[Opening LISTED ENTRIES section]

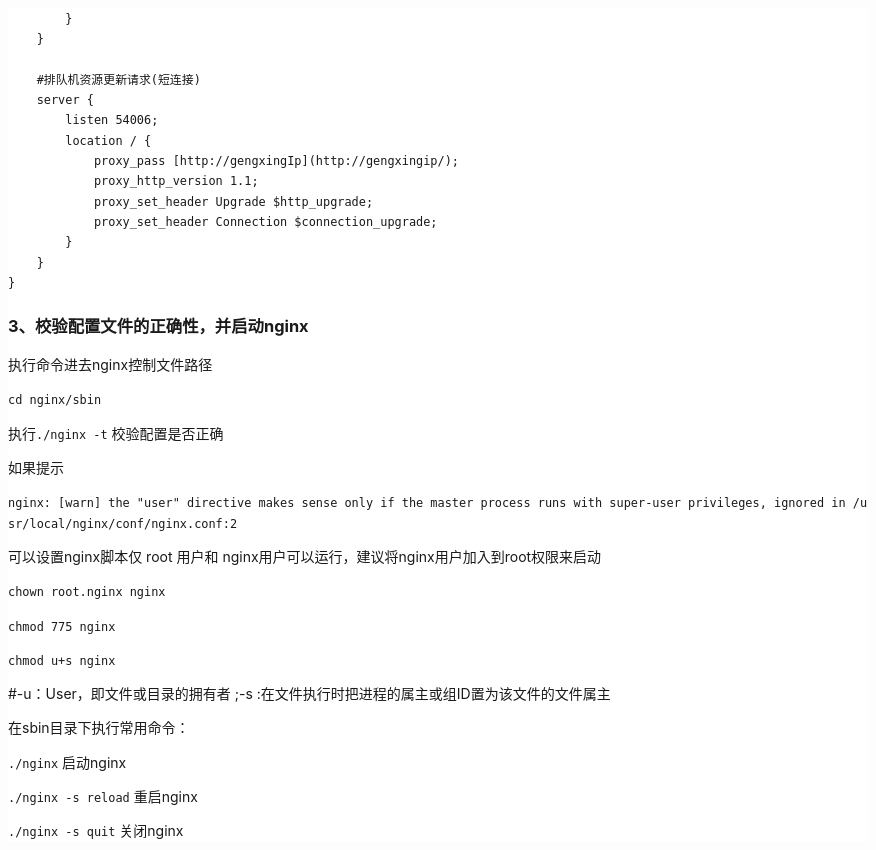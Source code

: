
 ```shell
		}
	}

	#排队机资源更新请求(短连接) 
	server {
		listen 54006;
		location / {
			proxy_pass [http://gengxingIp](http://gengxingip/);
			proxy_http_version 1.1;
			proxy_set_header Upgrade $http_upgrade;
			proxy_set_header Connection $connection_upgrade;
		}
	}
} 
```

### 3、校验配置文件的正确性，并启动nginx

执行命令进去nginx控制文件路径

 `cd nginx/sbin`

执行`./nginx -t` 校验配置是否正确

如果提示

```shell
nginx: [warn] the "user" directive makes sense only if the master process runs with super-user privileges, ignored in /usr/local/nginx/conf/nginx.conf:2
```

可以设置nginx脚本仅 root 用户和 nginx用户可以运行，建议将nginx用户加入到root权限来启动

`chown root.nginx nginx`

`chmod 775 nginx`

`chmod u+s nginx `  

\#-u：User，即文件或目录的拥有者 ;-s :在文件执行时把进程的属主或组ID置为该文件的文件属主

在sbin目录下执行常用命令：

`./nginx`	启动nginx

`./nginx -s reload`	 重启nginx

`./nginx -s quit`	关闭nginx
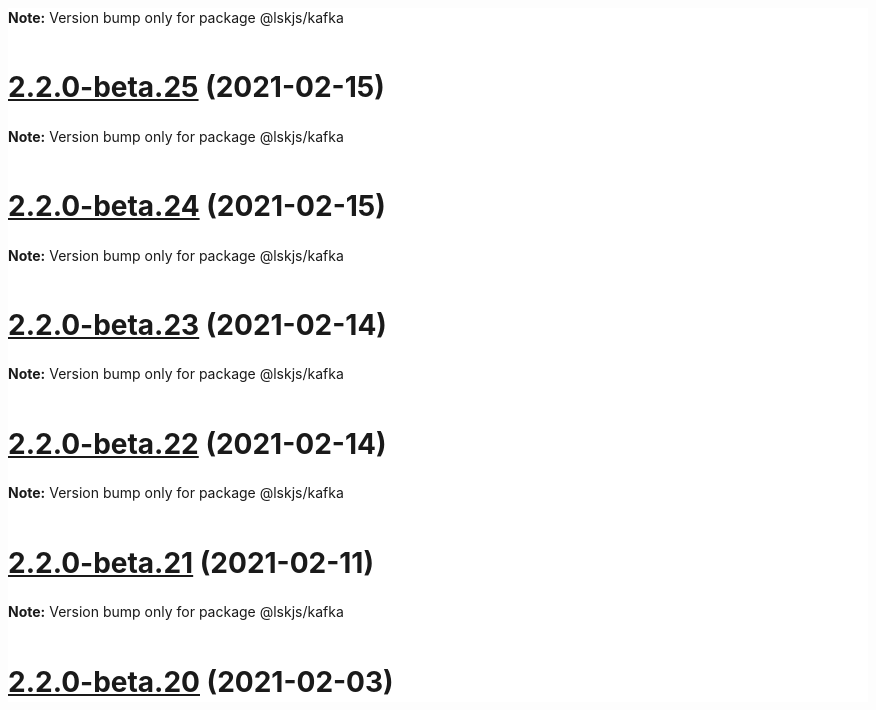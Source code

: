 **Note:** Version bump only for package @lskjs/kafka





# [2.2.0-beta.25](https://github.com/lskjs/lskjs/tree/master/packages/kafka/compare/v2.2.0-beta.24...v2.2.0-beta.25) (2021-02-15)

**Note:** Version bump only for package @lskjs/kafka





# [2.2.0-beta.24](https://github.com/lskjs/lskjs/tree/master/packages/kafka/compare/v2.2.0-beta.23...v2.2.0-beta.24) (2021-02-15)

**Note:** Version bump only for package @lskjs/kafka





# [2.2.0-beta.23](https://github.com/lskjs/lskjs/tree/master/packages/kafka/compare/v2.2.0-beta.22...v2.2.0-beta.23) (2021-02-14)

**Note:** Version bump only for package @lskjs/kafka





# [2.2.0-beta.22](https://github.com/lskjs/lskjs/tree/master/packages/kafka/compare/v2.2.0-beta.21...v2.2.0-beta.22) (2021-02-14)

**Note:** Version bump only for package @lskjs/kafka





# [2.2.0-beta.21](https://github.com/lskjs/lskjs/tree/master/packages/kafka/compare/v2.2.0-beta.20...v2.2.0-beta.21) (2021-02-11)

**Note:** Version bump only for package @lskjs/kafka





# [2.2.0-beta.20](https://github.com/lskjs/lskjs/tree/master/packages/kafka/compare/v2.2.0-beta.19...v2.2.0-beta.20) (2021-02-03)
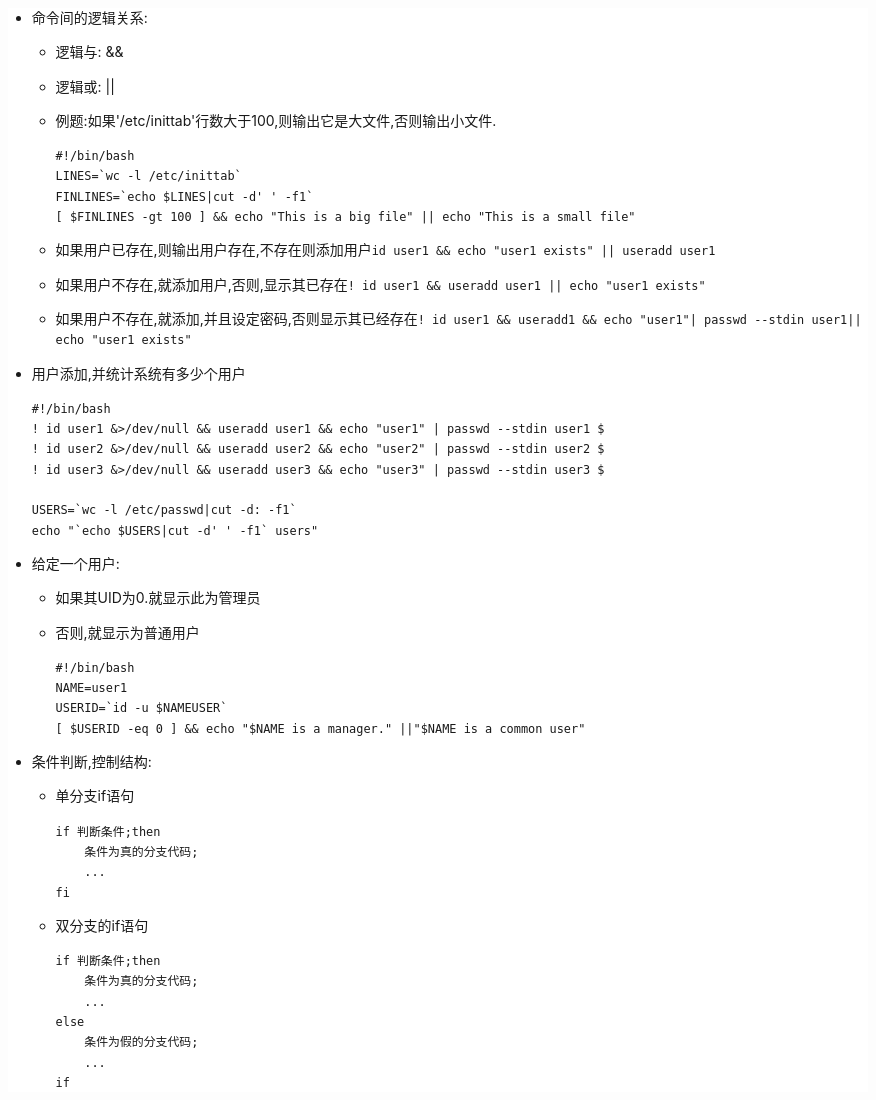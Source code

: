 - 命令间的逻辑关系:
	- 逻辑与: &&
	- 逻辑或: ||
	- 例题:如果'/etc/inittab'行数大于100,则输出它是大文件,否则输出小文件.

	    ```
	    #!/bin/bash
	    LINES=`wc -l /etc/inittab`
	    FINLINES=`echo $LINES|cut -d' ' -f1`
	    [ $FINLINES -gt 100 ] && echo "This is a big file" || echo "This is a small file"
	    ```

	- 如果用户已存在,则输出用户存在,不存在则添加用户`id user1 && echo "user1 exists" || useradd user1`
	- 如果用户不存在,就添加用户,否则,显示其已存在`! id user1 && useradd user1 || echo "user1 exists"`
	- 如果用户不存在,就添加,并且设定密码,否则显示其已经存在`! id user1 && useradd1 && echo "user1"| passwd --stdin user1|| echo "user1 exists"`
- 用户添加,并统计系统有多少个用户

	```
	#!/bin/bash
	! id user1 &>/dev/null && useradd user1 && echo "user1" | passwd --stdin user1 $
	! id user2 &>/dev/null && useradd user2 && echo "user2" | passwd --stdin user2 $
	! id user3 &>/dev/null && useradd user3 && echo "user3" | passwd --stdin user3 $

	USERS=`wc -l /etc/passwd|cut -d: -f1`
	echo "`echo $USERS|cut -d' ' -f1` users"
	```

- 给定一个用户:
	- 如果其UID为0.就显示此为管理员
	- 否则,就显示为普通用户

	    ```
	    #!/bin/bash
	    NAME=user1
	    USERID=`id -u $NAMEUSER`
	    [ $USERID -eq 0 ] && echo "$NAME is a manager." ||"$NAME is a common user"
	    ```

- 条件判断,控制结构:
	- 单分支if语句

	    ```
	    if 判断条件;then
	    	条件为真的分支代码;
	    	...
	    fi
	    ```

	- 双分支的if语句

	    ```
	    if 判断条件;then
            条件为真的分支代码;
	    	...
	    else
            条件为假的分支代码;
	    	...
	    if
	    ```
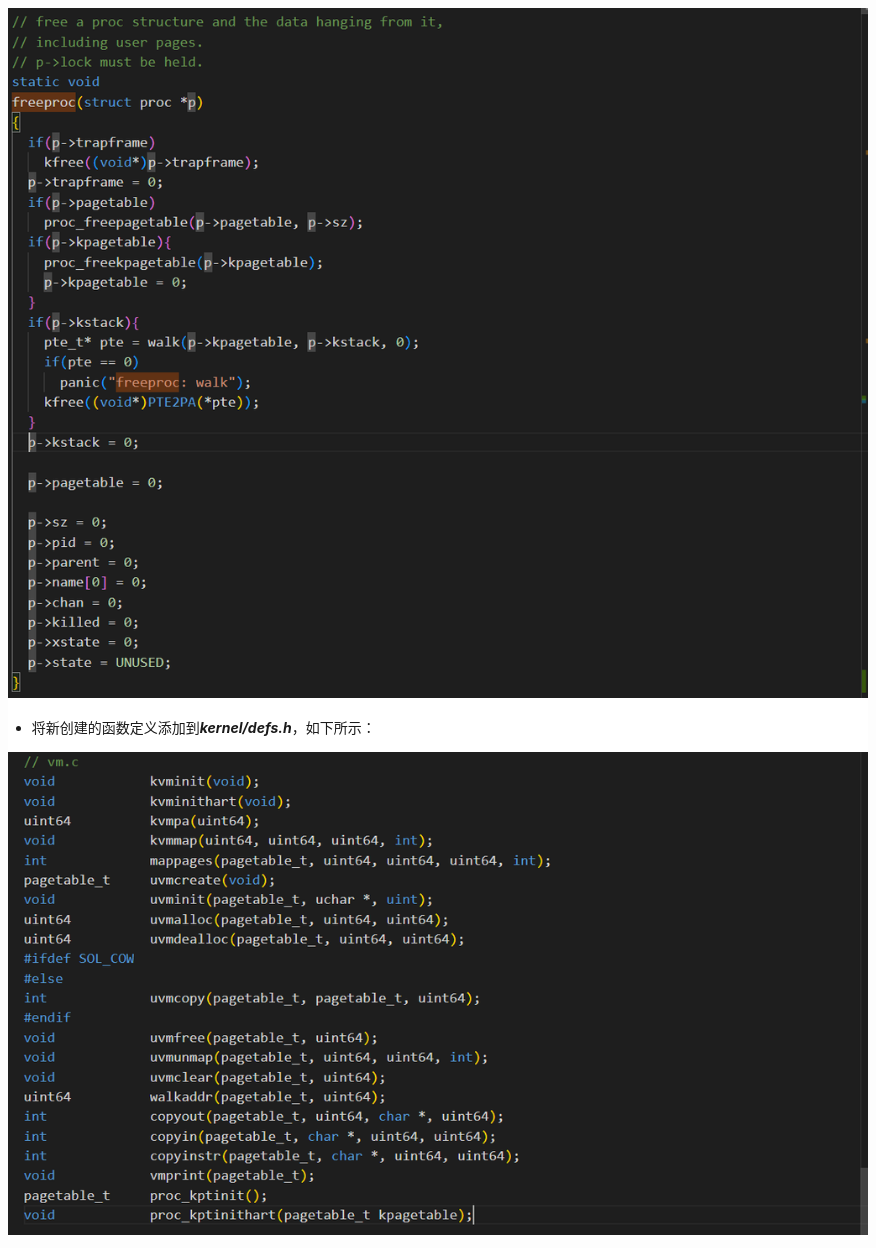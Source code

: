  ![image-20240318222400147](image-20240318222400147.png)

* 将新创建的函数定义添加到***kernel/defs.h***，如下所示：

![image-20240318212357398](image-20240318212357398.png)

[Closing LISTED ENTRIES section]

GOAL OF THE EXERCISE |
Across the records above, return every line that contains the word "USERID".

RESPONSE |
	    USERID=`id -u $NAMEUSER`
	    [ $USERID -eq 0 ] && echo "$NAME is a manager." ||"$NAME is a common user"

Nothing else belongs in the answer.